When you have ceased to destroy,
you will be destroyed;
and when you have stopped dealing treacherously,
you will be dealt with treacherously.
O Lord, be gracious to us; we wait for you.
Be our arm every morning,
our salvation in the time of trouble.
At the sound of tumult, peoples fled;
before your majesty, nations scattered.
Spoil was gathered as the caterpillar gathers;
as locusts leap, they leaped upon it.
The Lord is exalted; he dwells on high;
he filled Zion with justice and righteousness;
he will be the stability of your times,
abundance of salvation, wisdom, and knowledge;
the fear of the Lord is Zion’s treasure.
Listen!
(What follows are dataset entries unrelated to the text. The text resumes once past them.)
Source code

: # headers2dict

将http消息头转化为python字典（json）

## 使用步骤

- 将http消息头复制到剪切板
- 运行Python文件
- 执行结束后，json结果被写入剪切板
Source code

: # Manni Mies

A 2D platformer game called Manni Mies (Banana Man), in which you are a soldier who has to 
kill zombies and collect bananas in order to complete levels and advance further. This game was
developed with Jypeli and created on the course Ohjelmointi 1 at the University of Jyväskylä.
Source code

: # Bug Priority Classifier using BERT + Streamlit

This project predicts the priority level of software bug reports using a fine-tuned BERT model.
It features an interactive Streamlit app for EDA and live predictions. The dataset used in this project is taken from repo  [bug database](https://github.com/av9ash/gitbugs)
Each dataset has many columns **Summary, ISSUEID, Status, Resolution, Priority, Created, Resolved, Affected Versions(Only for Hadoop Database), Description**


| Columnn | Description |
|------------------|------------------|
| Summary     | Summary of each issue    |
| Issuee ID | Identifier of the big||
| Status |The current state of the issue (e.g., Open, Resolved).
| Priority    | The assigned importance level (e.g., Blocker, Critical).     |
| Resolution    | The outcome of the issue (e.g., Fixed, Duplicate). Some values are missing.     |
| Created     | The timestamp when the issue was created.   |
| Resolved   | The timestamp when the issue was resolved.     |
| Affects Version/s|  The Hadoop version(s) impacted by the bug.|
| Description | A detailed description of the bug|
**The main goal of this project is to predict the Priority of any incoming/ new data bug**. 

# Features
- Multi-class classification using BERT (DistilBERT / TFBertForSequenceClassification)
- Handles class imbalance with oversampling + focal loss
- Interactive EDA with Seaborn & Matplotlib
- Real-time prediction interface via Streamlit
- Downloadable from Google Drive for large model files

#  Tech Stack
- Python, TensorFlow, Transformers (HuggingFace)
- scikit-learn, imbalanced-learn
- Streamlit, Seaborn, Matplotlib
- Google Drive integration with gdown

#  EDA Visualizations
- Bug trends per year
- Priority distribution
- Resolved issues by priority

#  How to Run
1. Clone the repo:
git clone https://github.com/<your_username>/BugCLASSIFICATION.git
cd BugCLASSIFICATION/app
The people of Ariel cry out in the streets;
the envoys of peace weep bitterly.
The highways are deserted;
travelers have quit the road.
The treaty is broken;
its oaths are despised,
the people are disregarded.
The land mourns and languishes;
Lebanon is confounded and withers away;
Sharon is like a desert,
and Bashan and Carmel shake off their leaves.
“Now I will arise,” says the Lord,
“now I will lift myself up;
now I will be exalted.
You conceive chaff; you bring forth stubble;
wind like a fire will consume you.
And the peoples will be as if burned to lime,
like thorns cut down that are burned in the fire.”
Hear, you who are far away, what I have done,
and you who are near, acknowledge my might.
The sinners in Zion are afraid;
trembling has seized the godless:
“Who among us can live with the devouring fire?
Who among us can live with everlasting flames?”
Those who walk righteously and speak uprightly,
who despise the gain of oppression,
who wave away a bribe instead of accepting it,
who stop their ears from hearing of bloodshed
and shut their eyes from looking on evil,
they will live on the heights;
their refuge will be the fortresses of rocks;
their food will be supplied, their water assured.
The Land of the Majestic King
Your eyes will see the king in his beauty;
they will behold a land that stretches far away.
Your mind will muse on the terror:
“Where is the one who counted?
Where is the one who weighed the tribute?
Where is the one who counted the towers?”
No longer will you see the insolent people,
the people of an obscure speech that you cannot comprehend,
stammering in a language that you cannot understand.
Look on Zion, the city of our appointed festivals!
Your eyes will see Jerusalem,
a quiet habitation, an immovable tent
whose stakes will never be pulled up
and none of whose ropes will be broken.
But there the Lord in majesty will be for us
a place of broad rivers and streams
where no galley with oars can go
nor stately ship can pass.
For the Lord is our judge; the Lord is our ruler;
the Lord is our king; he will save us.
Your rigging hangs loose;
it cannot hold the mast firm in its place
or keep the sail spread out.
Then the blind will divide abundant spoil,
and the lame will take plunder.
And no inhabitant will say, “I am sick”;
the people who live there will be forgiven their iniquity.
Judgment on the Nations
Draw near, O nations, to hear;
O peoples, give heed!
Let the earth hear and all that fills it,
the world and all that comes from it.
For the Lord is enraged against all the nations
and furious against all their hordes;
he has doomed them, has given them over for slaughter.
Their slain shall be cast out,
and the stench of their corpses shall rise;
the mountains shall flow with their blood.
All the host of heaven shall rot away,
and the skies roll up like a scroll.
All their host shall wither
like a leaf withering on a vine
or fruit withering on a fig tree.
When my sword has drunk its fill in the heavens,
upon Edom it will fall,
upon the people I have doomed to judgment.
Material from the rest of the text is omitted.